WORK REQUEST:
Could the records below be restated word for word, without a single picture?

Stored data entries:
------------------------------------

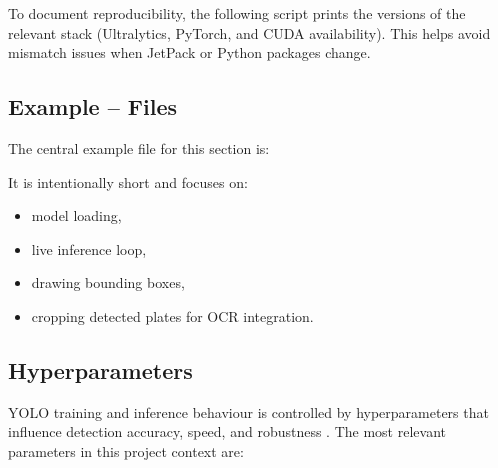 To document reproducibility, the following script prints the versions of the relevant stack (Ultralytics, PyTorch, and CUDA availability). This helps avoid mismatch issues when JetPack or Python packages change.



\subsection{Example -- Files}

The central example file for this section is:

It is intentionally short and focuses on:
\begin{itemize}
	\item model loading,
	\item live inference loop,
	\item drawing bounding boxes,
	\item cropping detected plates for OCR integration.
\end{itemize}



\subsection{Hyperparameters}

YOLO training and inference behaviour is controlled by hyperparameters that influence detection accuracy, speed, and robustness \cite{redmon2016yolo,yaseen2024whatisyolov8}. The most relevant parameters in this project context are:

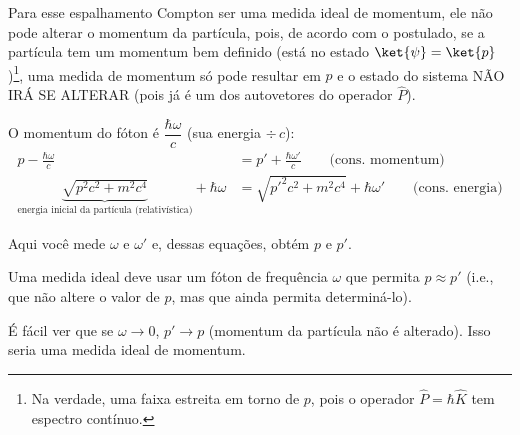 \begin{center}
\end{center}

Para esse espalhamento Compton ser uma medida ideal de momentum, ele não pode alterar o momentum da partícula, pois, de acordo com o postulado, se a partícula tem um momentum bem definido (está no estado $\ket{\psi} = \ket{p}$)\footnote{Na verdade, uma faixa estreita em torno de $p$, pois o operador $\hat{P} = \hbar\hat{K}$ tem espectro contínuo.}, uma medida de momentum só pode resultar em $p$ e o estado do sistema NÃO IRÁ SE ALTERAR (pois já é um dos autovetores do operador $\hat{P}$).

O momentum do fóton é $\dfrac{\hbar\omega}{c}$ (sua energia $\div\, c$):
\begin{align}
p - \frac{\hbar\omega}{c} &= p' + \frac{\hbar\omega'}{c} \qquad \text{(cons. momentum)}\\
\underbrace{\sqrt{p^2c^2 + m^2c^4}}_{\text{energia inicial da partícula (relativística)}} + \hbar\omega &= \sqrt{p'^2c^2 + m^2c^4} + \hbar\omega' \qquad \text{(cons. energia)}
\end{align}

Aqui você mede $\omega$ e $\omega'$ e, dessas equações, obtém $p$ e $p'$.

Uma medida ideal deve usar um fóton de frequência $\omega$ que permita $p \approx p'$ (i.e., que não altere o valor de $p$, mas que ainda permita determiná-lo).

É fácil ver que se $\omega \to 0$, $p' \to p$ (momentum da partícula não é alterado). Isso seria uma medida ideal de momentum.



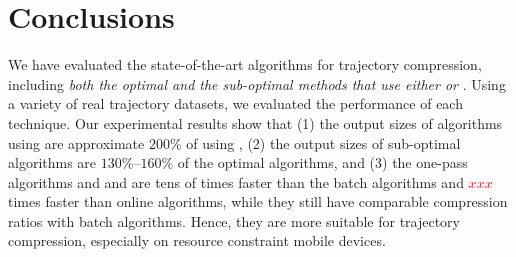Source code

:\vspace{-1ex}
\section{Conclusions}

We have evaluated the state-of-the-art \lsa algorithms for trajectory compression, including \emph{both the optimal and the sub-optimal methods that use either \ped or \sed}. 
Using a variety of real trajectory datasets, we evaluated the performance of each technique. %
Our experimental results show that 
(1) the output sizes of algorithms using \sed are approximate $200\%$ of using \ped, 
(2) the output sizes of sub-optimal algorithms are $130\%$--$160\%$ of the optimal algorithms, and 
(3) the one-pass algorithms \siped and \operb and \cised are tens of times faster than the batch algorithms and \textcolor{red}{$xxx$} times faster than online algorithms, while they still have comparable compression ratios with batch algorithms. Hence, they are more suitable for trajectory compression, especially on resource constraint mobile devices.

------------------------------------

SOLUTION FOR THIS TASK:
 To document reproducibility, the following script prints the versions of the relevant stack (Ultralytics, PyTorch, and CUDA availability). This helps avoid mismatch issues when JetPack or Python packages change.



\subsection{Example -- Files}

The central example file for this section is:

It is intentionally short and focuses on:
\begin{itemize}
	\item model loading,
	\item live inference loop,
	\item drawing bounding boxes,
	\item cropping detected plates for OCR integration.
\end{itemize}



\subsection{Hyperparameters}

YOLO training and inference behaviour is controlled by hyperparameters that influence detection accuracy, speed, and robustness \cite{redmon2016yolo,yaseen2024whatisyolov8}. The most relevant parameters in this project context are:

 \begin{center}
\end{center}

Para esse espalhamento Compton ser uma medida ideal de momentum, ele não pode alterar o momentum da partícula, pois, de acordo com o postulado, se a partícula tem um momentum bem definido (está no estado $\ket{\psi} = \ket{p}$)\footnote{Na verdade, uma faixa estreita em torno de $p$, pois o operador $\hat{P} = \hbar\hat{K}$ tem espectro contínuo.}, uma medida de momentum só pode resultar em $p$ e o estado do sistema NÃO IRÁ SE ALTERAR (pois já é um dos autovetores do operador $\hat{P}$).

O momentum do fóton é $\dfrac{\hbar\omega}{c}$ (sua energia $\div\, c$):
\begin{align}
p - \frac{\hbar\omega}{c} &= p' + \frac{\hbar\omega'}{c} \qquad \text{(cons. momentum)}\\
\underbrace{\sqrt{p^2c^2 + m^2c^4}}_{\text{energia inicial da partícula (relativística)}} + \hbar\omega &= \sqrt{p'^2c^2 + m^2c^4} + \hbar\omega' \qquad \text{(cons. energia)}
\end{align}

Aqui você mede $\omega$ e $\omega'$ e, dessas equações, obtém $p$ e $p'$.

Uma medida ideal deve usar um fóton de frequência $\omega$ que permita $p \approx p'$ (i.e., que não altere o valor de $p$, mas que ainda permita determiná-lo).

É fácil ver que se $\omega \to 0$, $p' \to p$ (momentum da partícula não é alterado). Isso seria uma medida ideal de momentum.



Source code

:\vspace{-1ex}
\section{Conclusions}

We have evaluated the state-of-the-art \lsa algorithms for trajectory compression, including \emph{both the optimal and the sub-optimal methods that use either \ped or \sed}. 
Using a variety of real trajectory datasets, we evaluated the performance of each technique. %
Our experimental results show that 
(1) the output sizes of algorithms using \sed are approximate $200\%$ of using \ped, 
(2) the output sizes of sub-optimal algorithms are $130\%$--$160\%$ of the optimal algorithms, and 
(3) the one-pass algorithms \siped and \operb and \cised are tens of times faster than the batch algorithms and \textcolor{red}{$xxx$} times faster than online algorithms, while they still have comparable compression ratios with batch algorithms. Hence, they are more suitable for trajectory compression, especially on resource constraint mobile devices.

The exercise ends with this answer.